Set GOOGLE_GENAI_USE_VERTEXAI=FALSE and provide GEMINI_API_KEY in your .env file. The script will create a Kubernetes Secret and mount it into sandbox pods. Use this option when WIF is not available (e.g., non-GKE clusters or testing without a GCP project).

Step 2: Build and Push Images

  1. Build and Push Application Images: Run the deployment script to create the Artifact Registry repo and push demo-app and main-app images:

    ./deploy.sh
  2. Build and Push Sandbox Router Image: Run the helper script to clone the upstream repository (one level above root), build the router image, and push it to your registry:

    ./deploy_sandbox_router.sh

Step 3: Provision Infrastructure

Run the infrastructure script.

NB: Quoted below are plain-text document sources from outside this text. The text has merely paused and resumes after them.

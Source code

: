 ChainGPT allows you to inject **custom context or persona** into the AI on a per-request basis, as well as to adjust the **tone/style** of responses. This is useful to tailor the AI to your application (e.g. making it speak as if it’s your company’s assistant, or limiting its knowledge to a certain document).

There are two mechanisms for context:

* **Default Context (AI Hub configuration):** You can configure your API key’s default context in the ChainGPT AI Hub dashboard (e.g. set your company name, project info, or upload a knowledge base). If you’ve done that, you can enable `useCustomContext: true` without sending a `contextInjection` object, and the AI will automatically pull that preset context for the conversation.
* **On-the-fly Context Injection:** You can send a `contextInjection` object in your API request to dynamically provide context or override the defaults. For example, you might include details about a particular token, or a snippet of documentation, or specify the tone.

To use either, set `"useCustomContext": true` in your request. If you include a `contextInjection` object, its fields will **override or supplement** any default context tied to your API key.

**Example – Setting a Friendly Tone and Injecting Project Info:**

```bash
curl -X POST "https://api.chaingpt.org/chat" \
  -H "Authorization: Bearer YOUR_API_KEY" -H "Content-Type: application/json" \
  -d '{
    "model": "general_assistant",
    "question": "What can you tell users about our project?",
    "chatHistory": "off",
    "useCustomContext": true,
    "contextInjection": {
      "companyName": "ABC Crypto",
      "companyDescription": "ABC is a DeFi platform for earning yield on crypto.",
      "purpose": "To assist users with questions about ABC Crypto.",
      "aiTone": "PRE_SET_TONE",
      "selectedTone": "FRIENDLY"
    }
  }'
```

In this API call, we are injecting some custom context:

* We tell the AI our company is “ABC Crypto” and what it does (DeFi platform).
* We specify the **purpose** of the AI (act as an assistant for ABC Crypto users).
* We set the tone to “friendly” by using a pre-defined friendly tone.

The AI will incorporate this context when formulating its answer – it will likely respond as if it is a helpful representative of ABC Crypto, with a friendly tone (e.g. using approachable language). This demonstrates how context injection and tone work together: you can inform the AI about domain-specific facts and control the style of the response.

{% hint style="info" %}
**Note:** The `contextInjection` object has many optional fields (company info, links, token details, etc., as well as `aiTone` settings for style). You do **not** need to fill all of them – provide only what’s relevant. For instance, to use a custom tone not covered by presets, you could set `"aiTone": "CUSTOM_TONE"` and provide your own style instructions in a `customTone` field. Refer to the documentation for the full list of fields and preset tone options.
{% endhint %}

It will create a GKE Standard cluster with a gVisor node pool, enable the Agent Sandbox feature, and apply the templates using envsubst to inject your environment variables. Note that build_infra.sh has been updated to load environment variables more robustly.

./build_infra.sh

Step 4: Find Application IP

To access the Main Application UI or interact with the Gateway, you need to find the external IP address:

# For GKE Gateway
kubectl get gateway external-http-gateway

# For standard Service (to access front end UI)
kubectl get svc main-app-svc -n main-app-ns

Look for the ADDRESS or EXTERNAL-IP field in the output.


Clean Up & Reset

Resetting Sandbox Environments

If you want to flush all active sandboxes and reset the environment (for example, after deploying a new container image) without deleting the entire GKE cluster, run the cleanup script:

./clean_sandboxes.sh

What this script does:

  • Deletes all active SandboxClaims from the cluster.
  • Flushes the warmpool pre-allocated pods.
  • Automatically triggers a rolling restart of the main-app-deployment to cleanly synchronize its in-memory state and clear any transient data.

Full Tear-down

To avoid recurring charges, delete the GKE cluster when you are done:

gcloud container clusters delete agent-sandbox-cluster --region us-west1 --quiet

TODO

  • Support Autopilot cluster as a cluster you can use when running on GKE.